• Records supplied
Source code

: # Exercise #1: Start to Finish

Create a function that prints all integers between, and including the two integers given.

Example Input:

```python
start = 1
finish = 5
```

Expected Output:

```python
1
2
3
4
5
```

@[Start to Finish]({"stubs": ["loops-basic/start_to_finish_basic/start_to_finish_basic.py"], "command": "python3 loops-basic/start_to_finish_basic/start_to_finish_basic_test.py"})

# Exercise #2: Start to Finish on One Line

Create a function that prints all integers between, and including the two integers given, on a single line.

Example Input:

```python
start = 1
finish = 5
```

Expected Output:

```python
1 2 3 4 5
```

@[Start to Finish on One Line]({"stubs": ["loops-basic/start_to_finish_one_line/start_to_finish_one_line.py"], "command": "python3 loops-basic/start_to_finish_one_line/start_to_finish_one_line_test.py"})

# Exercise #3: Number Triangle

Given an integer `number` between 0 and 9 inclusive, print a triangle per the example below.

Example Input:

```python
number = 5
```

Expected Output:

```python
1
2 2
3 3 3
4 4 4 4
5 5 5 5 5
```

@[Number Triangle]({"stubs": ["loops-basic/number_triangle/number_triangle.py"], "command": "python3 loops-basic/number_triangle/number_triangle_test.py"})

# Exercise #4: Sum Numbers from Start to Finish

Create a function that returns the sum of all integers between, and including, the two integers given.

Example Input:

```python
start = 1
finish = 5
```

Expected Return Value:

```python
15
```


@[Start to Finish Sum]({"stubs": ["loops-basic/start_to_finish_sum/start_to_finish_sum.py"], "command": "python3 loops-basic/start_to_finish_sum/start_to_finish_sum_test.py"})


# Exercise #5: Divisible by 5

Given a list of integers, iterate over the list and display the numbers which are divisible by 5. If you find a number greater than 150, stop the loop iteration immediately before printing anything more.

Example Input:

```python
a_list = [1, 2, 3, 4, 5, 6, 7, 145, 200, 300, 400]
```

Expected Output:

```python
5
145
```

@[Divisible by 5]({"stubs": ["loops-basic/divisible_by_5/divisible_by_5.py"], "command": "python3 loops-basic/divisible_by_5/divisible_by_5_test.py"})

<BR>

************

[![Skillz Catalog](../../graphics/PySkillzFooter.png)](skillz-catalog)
---
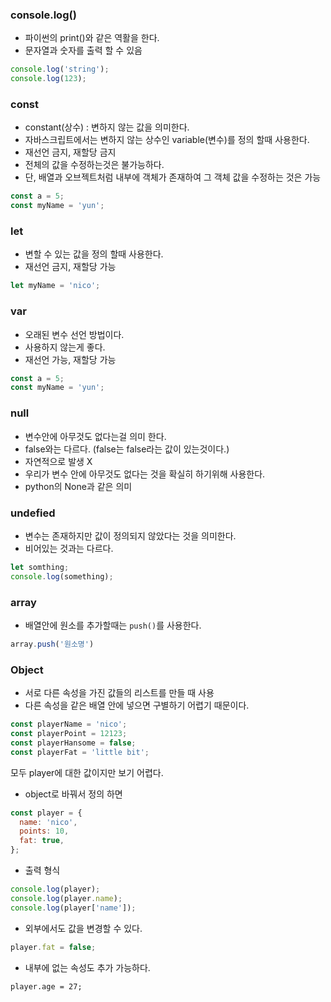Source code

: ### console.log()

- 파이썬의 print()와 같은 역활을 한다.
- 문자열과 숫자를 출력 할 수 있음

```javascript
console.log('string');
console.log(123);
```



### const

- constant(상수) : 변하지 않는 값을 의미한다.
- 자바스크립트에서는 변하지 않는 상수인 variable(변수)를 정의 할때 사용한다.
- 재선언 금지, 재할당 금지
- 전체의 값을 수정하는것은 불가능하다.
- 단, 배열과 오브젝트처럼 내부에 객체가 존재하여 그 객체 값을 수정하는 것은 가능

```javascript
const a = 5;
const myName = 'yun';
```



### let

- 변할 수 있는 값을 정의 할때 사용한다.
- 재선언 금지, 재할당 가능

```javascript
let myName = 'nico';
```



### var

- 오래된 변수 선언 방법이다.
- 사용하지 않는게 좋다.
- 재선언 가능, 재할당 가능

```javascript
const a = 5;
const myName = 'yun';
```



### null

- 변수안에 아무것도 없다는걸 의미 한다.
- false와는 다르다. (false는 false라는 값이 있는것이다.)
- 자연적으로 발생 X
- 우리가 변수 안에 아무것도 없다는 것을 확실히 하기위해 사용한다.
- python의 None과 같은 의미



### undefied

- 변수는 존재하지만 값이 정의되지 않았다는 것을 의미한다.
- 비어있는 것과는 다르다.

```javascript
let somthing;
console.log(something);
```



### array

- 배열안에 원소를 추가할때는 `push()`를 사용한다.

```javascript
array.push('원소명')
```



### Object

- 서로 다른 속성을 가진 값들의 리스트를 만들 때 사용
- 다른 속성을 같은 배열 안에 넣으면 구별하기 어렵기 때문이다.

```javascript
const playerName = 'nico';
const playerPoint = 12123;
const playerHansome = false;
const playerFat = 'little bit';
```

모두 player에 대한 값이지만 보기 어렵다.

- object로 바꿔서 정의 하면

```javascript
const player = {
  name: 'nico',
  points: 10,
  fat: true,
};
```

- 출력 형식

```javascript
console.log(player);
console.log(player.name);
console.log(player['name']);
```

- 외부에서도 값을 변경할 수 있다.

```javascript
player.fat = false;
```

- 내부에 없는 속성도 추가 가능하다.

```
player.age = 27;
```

• Work to complete
Filter the records for the word "Create" and show every line that has it.

• Solved exercise
Create a function that prints all integers between, and including the two integers given.
Create a function that prints all integers between, and including the two integers given, on a single line.
Create a function that returns the sum of all integers between, and including, the two integers given.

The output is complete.